In [51]:
%pylab inline


Populating the interactive namespace from numpy and matplotlib

Programming for Network Research

Erick Peirson, PhD | erick.peirson@asu.edu | @captbarberousse

Last updated 1 February, 2016

4. First steps with NetworkX

Many intro to programming tutorials spend a bunch of time covering the basics thoroughly, and wait until the very end for the fun stuff. In this course, we're going to brazenly eat our dessert first. It's far more interesting this way, and you'll learn a lot of the "basics" that we're "skipping" along the way.

In earlier exercises, you created a Graph class that could represent a network dataset. It turns out that smart people have already spent quite a bit of time on this problem, and have created a Python package called NetworkX. NetworkX provides ways to represent graphs, analyze those graphs, and serialize them for visualization and sharing.

In this notebook, we'll start using NetworkX to do some simple graph manipulation, and maybe even some light-tough analysis. Along the way, we'll talk about importing packages, namespaces, and dictionaries, too.

4.1. Importing NetworkX

Python has lots of useful built-in functions, but for projects of even minimal complexity there's a good chance that you'll need some additional functionality. The functions and other goodies available in Python can be almost infinitely extended through the use of packages.

A package is a bundle of classes and/or functions that provide additional functionality (for lack of a better word). For example, the os package provides functions for interacting with your computer's operating system. The re package provides tools for working with regular expressions. The tethne package provides tools for parsing and analyzing bibliographic metadata. And so on.

The vast majority of packages are built and maintained by people just like us: programmers who need to solve complex problems, and want to share their solutions with other programmers. Anyone can publish a new package in the Python Package Index.

To install a package from the Python Package Index, use the pip command in your terminal. For example, to install NetworkX, you should do:

$ pip install networkx

If you're using Anaconda, NetworkX will already be installed.

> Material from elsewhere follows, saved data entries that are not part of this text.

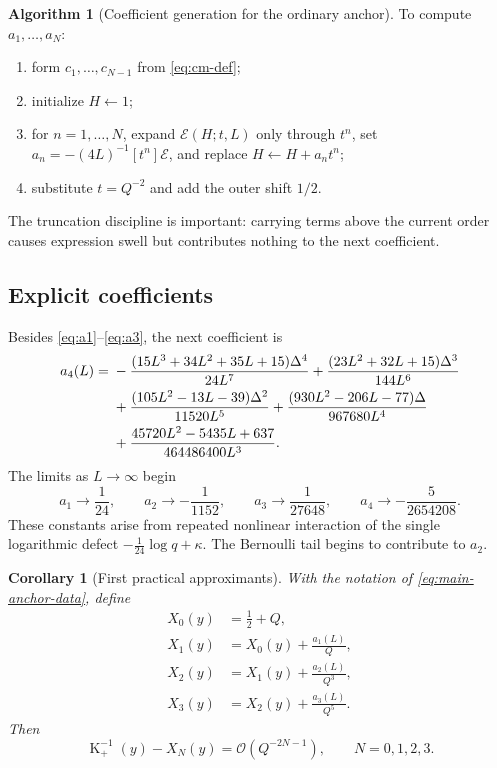 \documentclass[11pt,oneside]{article}
\theoremstyle{plain}
\newtheorem{corollary}[theorem]{Corollary}
\theoremstyle{definition}
\newtheorem{algorithm}[theorem]{Algorithm}
\theoremstyle{remark}
\newcommand{\Kfun}{\operatorname{K}}
\newcommand{\BigO}{\mathcal{O}}
\newcommand{\calE}{\mathcal{E}}
\begin{document}
\begin{algorithm}[Coefficient generation for the ordinary anchor]
\label{alg:ordinary-coefficients}
To compute \(a_1,\ldots,a_N\):
\begin{enumerate}
\item form \(c_1,\ldots,c_{N-1}\) from \eqref{eq:cm-def};
\item initialize \(H\leftarrow1\);
\item for \(n=1,\ldots,N\), expand \(\calE(H;t,L)\) only through \(t^n\),
      set \(a_n=-(4L)^{-1}[t^n]\calE\), and replace
      \(H\leftarrow H+a_nt^n\);
\item substitute \(t=Q^{-2}\) and add the outer shift \(1/2\).
\end{enumerate}
The truncation discipline is important: carrying terms above the current order
causes expression swell but contributes nothing to the next coefficient.
\end{algorithm}

\subsection{Explicit coefficients}

Besides \eqref{eq:a1}--\eqref{eq:a3}, the next coefficient is
\begin{align}
 a_4(L)={}&
 -\frac{(15L^3+34L^2+35L+15)\Delta^4}{24L^7}
 +\frac{(23L^2+32L+15)\Delta^3}{144L^6}
 \notag\\
 &+\frac{(105L^2-13L-39)\Delta^2}{11520L^5}
 +\frac{(930L^2-206L-77)\Delta}{967680L^4}
 \notag\\
 &+\frac{45720L^2-5435L+637}{464486400L^3}.
 \label{eq:a4}
\end{align}
The limits as \(L\to\infty\) begin
\begin{equation}
 a_1\to\frac1{24},\qquad
 a_2\to-\frac1{1152},\qquad
 a_3\to\frac1{27648},\qquad
 a_4\to-\frac5{2654208}.
 \label{eq:an-limits}
\end{equation}
These constants arise from repeated nonlinear interaction of the single
logarithmic defect \(-\tfrac1{24}\log q+\kappa\).  The Bernoulli tail begins to
contribute to \(a_2\).

\begin{corollary}[First practical approximants]
\label{cor:ordinary-practical}
With the notation of \eqref{eq:main-anchor-data}, define
\begin{align*}
 X_0(y)&=\frac12+Q,\\
 X_1(y)&=X_0(y)+\frac{a_1(L)}{Q},\\
 X_2(y)&=X_1(y)+\frac{a_2(L)}{Q^3},\\
 X_3(y)&=X_2(y)+\frac{a_3(L)}{Q^5}.
\end{align*}
Then
\begin{equation}
 \Kfun_+^{-1}(y)-X_N(y)=\BigO\!\left(Q^{-2N-1}\right),
 \qquad N=0,1,2,3.
 \label{eq:ordinary-practical-error}
\end{equation}
\end{corollary}
\end{document}
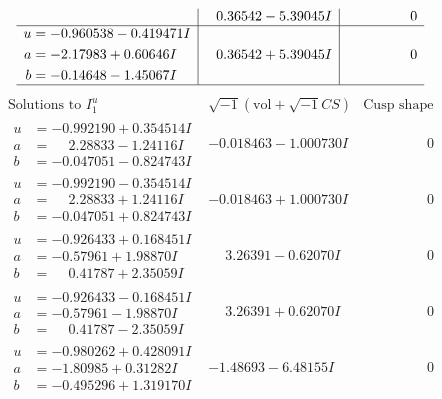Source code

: \documentclass[1p]{elsarticle_modified}
\theoremstyle{definition}
\newcommand{\I}{\sqrt{-1}}
\begin{document}
$$\begin{array}{c|c|c}
 & \phantom{-}0.36542 - 5.39045 I & \phantom{-0.000000 } 0 \\ \hline\begin{aligned}
u &= -0.960538 - 0.419471 I \\
a &= -2.17983 + 0.60646 I \\
b &= -0.14648 - 1.45067 I\end{aligned}
 & \phantom{-}0.36542 + 5.39045 I & \phantom{-0.000000 } 0\\
 \hline 
 \end{array}$$\newpage$$\begin{array}{c|c|c}  
\text{Solutions to }I^u_{1}& \I (\text{vol} + \sqrt{-1}CS) & \text{Cusp shape}\\
 \hline 
\begin{aligned}
u &= -0.992190 + 0.354514 I \\
a &= \phantom{-}2.28833 - 1.24116 I \\
b &= -0.047051 - 0.824743 I\end{aligned}
 & -0.018463 - 1.000730 I & \phantom{-0.000000 } 0 \\ \hline\begin{aligned}
u &= -0.992190 - 0.354514 I \\
a &= \phantom{-}2.28833 + 1.24116 I \\
b &= -0.047051 + 0.824743 I\end{aligned}
 & -0.018463 + 1.000730 I & \phantom{-0.000000 } 0 \\ \hline\begin{aligned}
u &= -0.926433 + 0.168451 I \\
a &= -0.57961 + 1.98870 I \\
b &= \phantom{-}0.41787 + 2.35059 I\end{aligned}
 & \phantom{-}3.26391 - 0.62070 I & \phantom{-0.000000 } 0 \\ \hline\begin{aligned}
u &= -0.926433 - 0.168451 I \\
a &= -0.57961 - 1.98870 I \\
b &= \phantom{-}0.41787 - 2.35059 I\end{aligned}
 & \phantom{-}3.26391 + 0.62070 I & \phantom{-0.000000 } 0 \\ \hline\begin{aligned}
u &= -0.980262 + 0.428091 I \\
a &= -1.80985 + 0.31282 I \\
b &= -0.495296 + 1.319170 I\end{aligned}
 & -1.48693 - 6.48155 I & \phantom{-0.000000 } 0 \\ \hline\begin{aligned}

\end{aligned}
\end{array}$$
\end{document}

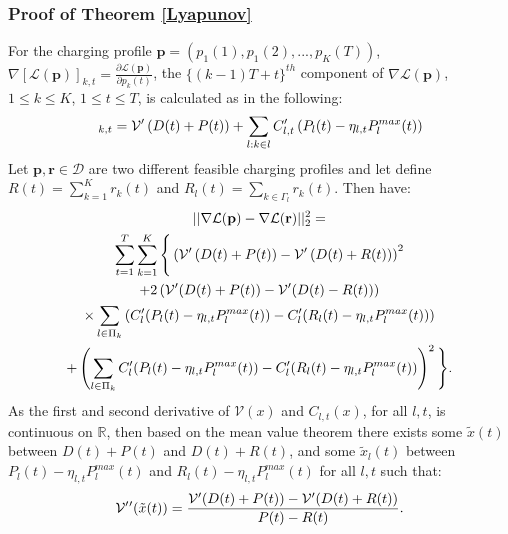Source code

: \documentclass[12pt,draftcls,onecolumn]{IEEEtran}
\begin{document}
\subsubsection{Proof of Theorem \ref{Lyapunov}}\label{A1}
\indent For the charging profile $\mathbf{p}=(p_1(1), p_1(2), ..., p_K(T))$, $\nabla [\mathcal{L}(\mathbf{p})]_{k,t}=\frac{\partial \mathcal{L}(\mathbf{p})}{\partial p_k(t)}$, the $\{(k-1)T+t\}^{th}$ component of $\nabla \mathcal{L}(\mathbf{p})$, $1 \leq k \leq K$, $1 \leq t \leq T$, is calculated as in the following:\\
\begin{equation}
[\nabla \mathcal{L}(\mathbf{p}]_{k,t}= \mathcal{V}\rq{} \left (D(t)+P(t)\right)+\sum_{l:k \in l}C_{l,t}\rq{}\left(P_l(t)-\eta_{l,t} P_l^{max}(t)\right)
\label{nablaL}
\end{equation}
\indent Let $\mathbf{p}, \mathbf{r} \in \mathcal{D}$ are two different feasible charging profiles and let define $R(t)=\sum_{k=1}^{K}r_k(t)$ and $R_l(t)=\sum_{k \in \Gamma_l}r_k(t)$. Then have:
\begin{gather}
||\nabla \mathcal{L}(\mathbf{p}) - \nabla \mathcal{L}(\mathbf{r})||_2^2 = \nonumber \\
\sum_{t=1}^{T}\sum_{k=1}^{K} \Bigg{\{} \left( \mathcal{V}\rq{} \left( D(t)+P(t)\right) - \mathcal{V}\rq{} \left( D(t)+R(t)\right)\right)^2 \nonumber \\
+ 2 \left(\mathcal{V}\rq{}(D(t)+P(t))-\mathcal{V}\rq{}(D(t)-R(t))\right) \nonumber \\
\times \sum_{l \in \Pi_k}\left(C_l\rq{}(P_l(t)-\eta_{l,t}P_l^{max}(t))-C_l\rq{}(R_l(t)-\eta_{l,t}P_l^{max}(t))\right)\nonumber \\
+\left(\sum_{l \in \Pi_k}C_l\rq{}(P_l(t)-\eta_{l,t}P_l^{max}(t))-C_l\rq{}(R_l(t)-\eta_{l,t}P_l^{max}(t))\right)^2\Bigg{\}}.
\label{deltaL}
\end{gather}
\indent As the first and second derivative of $\mathcal{V}(x)$ and $C_{l,t}(x)$, for all $l, t$, is continuous on $\mathbb{R}$, then based on the mean value theorem there exists some $\tilde{x}(t)$ between $D(t)+P(t)$ and $D(t)+R(t)$, and some $\tilde{x}_l(t)$ between $P_l(t)-\eta_{l,t}P_l^{max}(t)$ and $R_l(t)-\eta_{l,t}P_l^{max}(t)$ for all $l, t$ such that:\\
\begin{equation}
\mathcal{V}\rq{}\rq{}(\tilde{x}(t))=\frac{\mathcal{V}\rq{}(D(t)+P(t))-\mathcal{V}\rq{}(D(t)+R(t))}{P(t)-R(t)}.\\
\label{MeanValueV}
\end{equation}
\end{document}
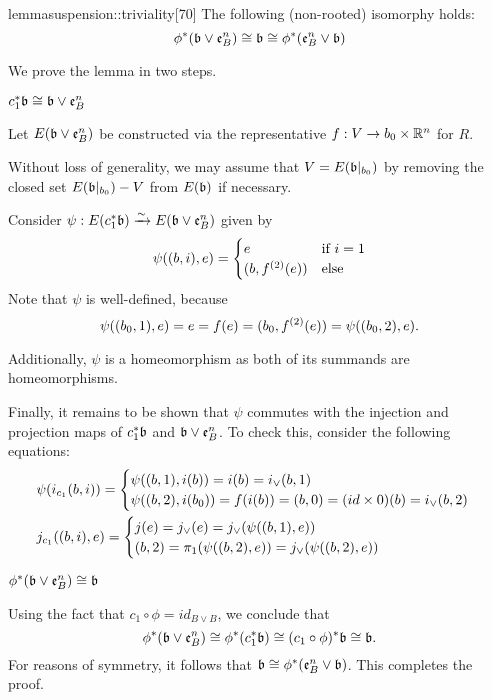 \begin{mystatement}{lemma}{suspension::triviality}[70]
    The following (non-rooted) isomorphy holds:
    \[ \ind{\phi}(\bb \vee \be{B}) \cong \bb \cong \ind{\phi}(\be{B} \vee \bb) \]
\end{mystatement}

\begin{myproof}
    We prove the lemma in two steps.
    \begin{steps}
        \item $\ind{c_1}\bb \cong \bb \vee \be{B}$
        
        Let $E(\bb \vee \be{B})$ be constructed via 
        the representative $f: V \to b_0 \cross \R^n$ for $R$.

        Without loss of generality, we may assume that
        $V = E(\bbb)$ by removing the closed set $E(\bbb) - V$ from $E(\bb)$ if necessary.

        Consider $\psi: E(\ind{c_1}\bb) \isomto E(\bb \vee \be{B})$ given by
        \[ \psi((b, i), e) = \case{e}{(b, \snd{f}(e))}{i = 1} \]
        Note that $\psi$ is well-defined, because
        \[ \psi((b_0, 1), e) = e = f(e) = (b_0, \snd{f}(e)) = \psi((b_0, 2), e). \]

        Additionally, $\psi$ is a homeomorphism as both of its summands are homeomorphisms.

        Finally, it remains to be shown that $\psi$
        commutes with the injection and projection maps of $\ind{c_1}\bb$ and $\bb \vee \be{B}$.
        To check this, consider the following equations:
        \begin{align}
            &\psi(i_{c_1}(b, i)) = \casenif{\psi((b, 1), i(b)) = i(b) = i_\vee(b, 1)}{\psi((b, 2), i(b_0)) = f(i(b)) = (b, 0) = (id \cross 0)(b) = i_\vee(b, 2)} \\
            &j_{c_1}((b, i), e) = \casenif{j(e) = j_\vee(e) = j_\vee(\psi((b, 1), e))}{(b, 2) = \pi_1(\psi((b, 2), e)) = j_\vee(\psi((b, 2), e))}
        \end{align}
        
        \item $\ind{\phi}(\bb \vee \be{B}) \cong \bb$

        Using the fact that $c_1 \circ \phi = id_{B \vee B}$, we conclude that
        \[ \ind{\phi}(\bb \vee \be{B}) \cong \ind{\phi}(\ind{c_1}\bb) \cong \ind{(c_1 \circ \phi)}\bb \cong \bb. \]
        For reasons of symmetry, it follows that $\bb \cong \ind{\phi}(\be{B} \vee \bb)$.
        This completes the proof.
    \end{steps}
\end{myproof}
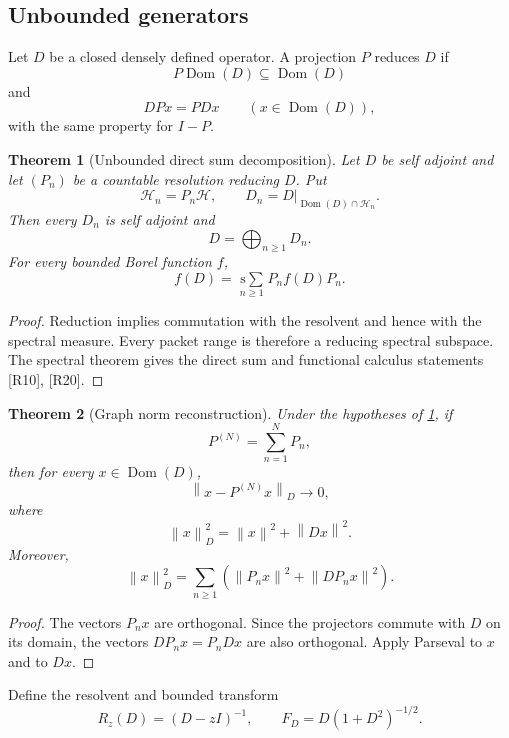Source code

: \documentclass{aomart}
\newtheorem{theorem}{Theorem}[section]
\theoremstyle{definition}
\theoremstyle{remark}
\newcommand{\Hh}{\mathcal H}
\newcommand{\norm}[1]{\left\lVert#1\right\rVert}
\newcommand{\Rcite}[1]{\textup{[#1]}}
\begin{document}
\subsection{Unbounded generators}

\begin{definition}\label{def:unbounded_reduction}
Let \(D\) be a closed densely defined operator. A projection \(P\) reduces \(D\) if
\[
 P\operatorname{Dom}(D)\subseteq\operatorname{Dom}(D)
\]
and
\[
 DPx=PDx
 \qquad
 (x\in\operatorname{Dom}(D)),
\]
with the same property for \(I-P\).
\end{definition}

\begin{theorem}[Unbounded direct sum decomposition]\label{thm:unbounded_direct_sum}
Let \(D\) be self adjoint and let \((P_n)\) be a countable resolution reducing \(D\). Put
\[
 \Hh_n=P_n\Hh,
 \qquad
 D_n=D|_{\operatorname{Dom}(D)\cap\Hh_n}.
\]
Then every \(D_n\) is self adjoint and
\[
 \boxed{
 D=\bigoplus_{n\ge1}D_n.
 }
\]
For every bounded Borel function \(f\),
\[
 f(D)
 =
 \operatorname*{s\!\!\sum}_{n\ge1}
 P_nf(D)P_n.
\]
\end{theorem}

\begin{proof}
Reduction implies commutation with the resolvent and hence with the spectral measure. Every packet range is therefore a reducing spectral subspace. The spectral theorem gives the direct sum and functional calculus statements \Rcite{R10}, \Rcite{R20}.
\end{proof}

\begin{theorem}[Graph norm reconstruction]\label{thm:graph_norm}
Under the hypotheses of \cref{thm:unbounded_direct_sum}, if
\[
 P^{(N)}=\sum_{n=1}^{N}P_n,
\]
then for every \(x\in\operatorname{Dom}(D)\),
\[
 \norm{x-P^{(N)}x}_D\longrightarrow0,
\]
where
\[
 \norm{x}_D^2=\norm{x}^2+\norm{Dx}^2.
\]
Moreover,
\[
 \norm{x}_D^2
 =
 \sum_{n\ge1}
 \left(
 \norm{P_nx}^2+\norm{DP_nx}^2
 \right).
\]
\end{theorem}

\begin{proof}
The vectors \(P_nx\) are orthogonal. Since the projectors commute with \(D\) on its domain, the vectors \(DP_nx=P_nDx\) are also orthogonal. Apply Parseval to \(x\) and to \(Dx\).
\end{proof}

Define the resolvent and bounded transform
\[
 R_z(D)=(D-zI)^{-1},
 \qquad
 F_D=D(1+D^2)^{-1/2}.
\]
\end{document}
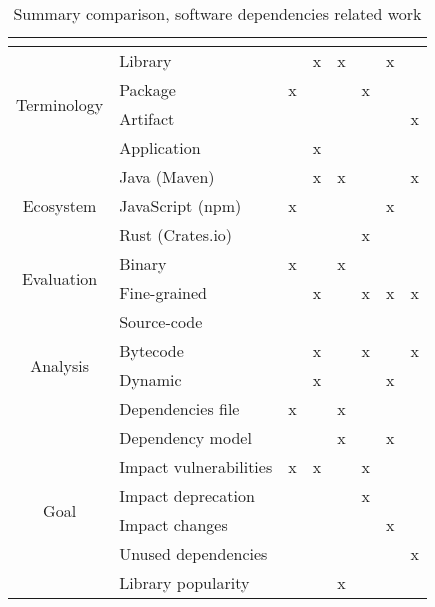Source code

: \begin{table}[ht!]
\begin{center}
  \begin{tabular}{|c|l|c|c|c|c|c|c|}
  \hline
   &  & \cite{hejderup2015dependencies} & \cite{plate2015impact} & \cite{Kula2017} & \cite{hejderup2018prazi} & \cite{hejderup2018software} & \cite{soto2020comprehensive} \\ \hline\hline
  \multirow{4}{*}{Terminology} & Library &  & x & x &  & x &  \\ \cline{2-8}
   & Package & x &  &  & x &  &  \\ \cline{2-8}
   & Artifact &  &  &  &  &  & x \\ \cline{2-8}
   & Application &  & x &  &  &  &  \\ \hline\hline
  \multirow{3}{*}{Ecosystem} & Java (Maven) &  & x & x &  &  & x \\ \cline{2-8}
   & JavaScript (npm) & x &  &  &  & x &  \\ \cline{2-8}
   & Rust (Crates.io) &  &  &  & x &  &  \\ \hline\hline
  \multirow{2}{*}{Evaluation} & Binary & x &  & x &  &  &  \\ \cline{2-8}
   & Fine-grained &  & x &  & x & x & x \\ \hline\hline
  \multirow{4}{*}{Analysis} & Source-code &  &  &  &  &  &  \\ \cline{2-8}
   & Bytecode &  & x &  & x &  & x \\ \cline{2-8}
   & Dynamic &  & x &  &  & x &  \\ \cline{2-8}
   & Dependencies file & x &  & x &  &  &  \\ \hline\hline
  \multirow{6}{*}{Goal} & Dependency model &  &  & x &  & x &  \\ \cline{2-8}
   & Impact vulnerabilities & x & x &  & x &  &  \\ \cline{2-8}
   & Impact deprecation &  &  &  & x &  &  \\ \cline{2-8}
   & Impact changes &  &  &  &  & x &  \\ \cline{2-8}
   & Unused dependencies &  &  &  &  &  & x \\ \cline{2-8}
   & Library popularity &  &  & x &  &  &  \\ \hline
  \end{tabular}
\end{center}
\caption{Summary comparison, software dependencies related work}
\label{table:summary-software-dependencies}
\end{table}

In order to use a package, you must first import it.


In [1]:
import networkx

The import command tells Python to look for a package, and load it. This will create a module object by the same name.


In [2]:
networkx


Out[2]:
<module 'networkx' from '/Users/erickpeirson/anaconda/lib/python2.7/site-packages/networkx/__init__.pyc'>

The developers of NetworkX recommend that you import their package under a slightly shorter name, presumably to make your code more readable. You can import a package under an alternate name using the as directive:


In [3]:
import networkx as nx

The line above tells Python to import NetworkX, but that you want to call it nx instead of networkx. Now we have an object called nx:


In [4]:
nx


Out[4]:
<module 'networkx' from '/Users/erickpeirson/anaconda/lib/python2.7/site-packages/networkx/__init__.pyc'>

4.2. Graphs

NetworkX provides several classes that you can use to represent graphs. The simplest of these is the Graph class. To instantiate a class that is provided by a package, we write the name of the package (nx) followed by a dot (.), and then the name of the class. To instantiate a NetworkX Graph, for example, we would write:


In [98]:
myGraph = nx.Graph()    # Instantiates a new Graph.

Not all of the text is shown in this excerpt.